> _PROBLEM DESCRIPTION_: For each line of the data that includes the word "details", copy the line.

> _DATA SHOWN_:
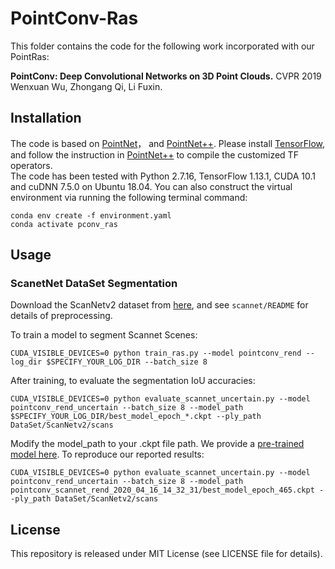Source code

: # PointConv-Ras
This folder contains the code for the following work incorporated with our PointRas: 

**PointConv: Deep Convolutional Networks on 3D Point Clouds.** CVPR 2019  
Wenxuan Wu, Zhongang Qi, Li Fuxin.

## Installation
The code is based on [PointNet](https://github.com/charlesq34/pointnet)， and [PointNet++](https://github.com/charlesq34/pointnet2). Please install [TensorFlow](https://www.tensorflow.org/install/), and follow the instruction in [PointNet++](https://github.com/charlesq34/pointnet2) to compile the customized TF operators.  
The code has been tested with Python 2.7.16, TensorFlow 1.13.1, CUDA 10.1 and cuDNN 7.5.0 on Ubuntu 18.04. 
You can also construct the virtual environment via running the following terminal command: 
```
conda env create -f environment.yaml
conda activate pconv_ras
```

## Usage

### ScanetNet DataSet Segmentation

Download the ScanNetv2 dataset from [here](http://www.scan-net.org/), and see `scannet/README` for details of preprocessing.

To train a model to segment Scannet Scenes:

```
CUDA_VISIBLE_DEVICES=0 python train_ras.py --model pointconv_rend --log_dir $SPECIFY_YOUR_LOG_DIR --batch_size 8
```

After training, to evaluate the segmentation IoU accuracies:

```
CUDA_VISIBLE_DEVICES=0 python evaluate_scannet_uncertain.py --model pointconv_rend_uncertain --batch_size 8 --model_path $SPECIFY_YOUR_LOG_DIR/best_model_epoch_*.ckpt --ply_path DataSet/ScanNetv2/scans
```

Modify the model_path to your .ckpt file path. 
We provide a [pre-trained model here](https://mega.nz/folder/HtpV2YIL#ANa1865qUa5uxSI6zBy8Yg). To reproduce our reported results: 
```
CUDA_VISIBLE_DEVICES=0 python evaluate_scannet_uncertain.py --model pointconv_rend_uncertain --batch_size 8 --model_path pointconv_scannet_rend_2020_04_16_14_32_31/best_model_epoch_465.ckpt --ply_path DataSet/ScanNetv2/scans
```

## License
This repository is released under MIT License (see LICENSE file for details).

> _RESULT_:
Download the ScanNetv2 dataset from [here](http://www.scan-net.org/), and see `scannet/README` for details of preprocessing.
This repository is released under MIT License (see LICENSE file for details).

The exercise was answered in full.